**Information supplied:**
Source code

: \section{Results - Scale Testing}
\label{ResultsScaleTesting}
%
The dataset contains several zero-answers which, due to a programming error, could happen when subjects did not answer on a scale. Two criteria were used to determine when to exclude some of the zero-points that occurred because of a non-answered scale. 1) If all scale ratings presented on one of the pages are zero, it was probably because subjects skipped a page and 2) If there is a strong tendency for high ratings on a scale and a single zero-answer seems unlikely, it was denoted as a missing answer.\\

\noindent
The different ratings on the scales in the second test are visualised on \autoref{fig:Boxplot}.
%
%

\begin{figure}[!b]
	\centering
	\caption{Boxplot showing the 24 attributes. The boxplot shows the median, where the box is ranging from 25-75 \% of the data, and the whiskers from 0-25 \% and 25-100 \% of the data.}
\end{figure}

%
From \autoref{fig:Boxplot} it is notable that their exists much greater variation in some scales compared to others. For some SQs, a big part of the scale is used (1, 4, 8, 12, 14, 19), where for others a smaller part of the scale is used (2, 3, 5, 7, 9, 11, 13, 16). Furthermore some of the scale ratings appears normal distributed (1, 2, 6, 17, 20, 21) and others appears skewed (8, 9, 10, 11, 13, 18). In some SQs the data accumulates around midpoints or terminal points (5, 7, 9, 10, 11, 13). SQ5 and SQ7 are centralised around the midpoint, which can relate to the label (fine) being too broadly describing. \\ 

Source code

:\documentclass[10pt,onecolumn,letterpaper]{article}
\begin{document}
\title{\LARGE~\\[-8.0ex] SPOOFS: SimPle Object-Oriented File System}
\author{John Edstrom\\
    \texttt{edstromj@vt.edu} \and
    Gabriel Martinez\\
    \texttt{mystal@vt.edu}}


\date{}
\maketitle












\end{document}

**What to work on:** In the lines above, every record is to be repeated exactly.

**Written answer:**
Source code

: \section{Results - Scale Testing}
\label{ResultsScaleTesting}
%
The dataset contains several zero-answers which, due to a programming error, could happen when subjects did not answer on a scale. Two criteria were used to determine when to exclude some of the zero-points that occurred because of a non-answered scale. 1) If all scale ratings presented on one of the pages are zero, it was probably because subjects skipped a page and 2) If there is a strong tendency for high ratings on a scale and a single zero-answer seems unlikely, it was denoted as a missing answer.\\

\noindent
The different ratings on the scales in the second test are visualised on \autoref{fig:Boxplot}.
%
%

\begin{figure}[!b]
	\centering
	\caption{Boxplot showing the 24 attributes. The boxplot shows the median, where the box is ranging from 25-75 \% of the data, and the whiskers from 0-25 \% and 25-100 \% of the data.}
\end{figure}

%
From \autoref{fig:Boxplot} it is notable that their exists much greater variation in some scales compared to others. For some SQs, a big part of the scale is used (1, 4, 8, 12, 14, 19), where for others a smaller part of the scale is used (2, 3, 5, 7, 9, 11, 13, 16). Furthermore some of the scale ratings appears normal distributed (1, 2, 6, 17, 20, 21) and others appears skewed (8, 9, 10, 11, 13, 18). In some SQs the data accumulates around midpoints or terminal points (5, 7, 9, 10, 11, 13). SQ5 and SQ7 are centralised around the midpoint, which can relate to the label (fine) being too broadly describing. \\ 

Source code

:\documentclass[10pt,onecolumn,letterpaper]{article}
\begin{document}
\title{\LARGE~\\[-8.0ex] SPOOFS: SimPle Object-Oriented File System}
\author{John Edstrom\\
    \texttt{edstromj@vt.edu} \and
    Gabriel Martinez\\
    \texttt{mystal@vt.edu}}


\date{}
\maketitle












\end{document}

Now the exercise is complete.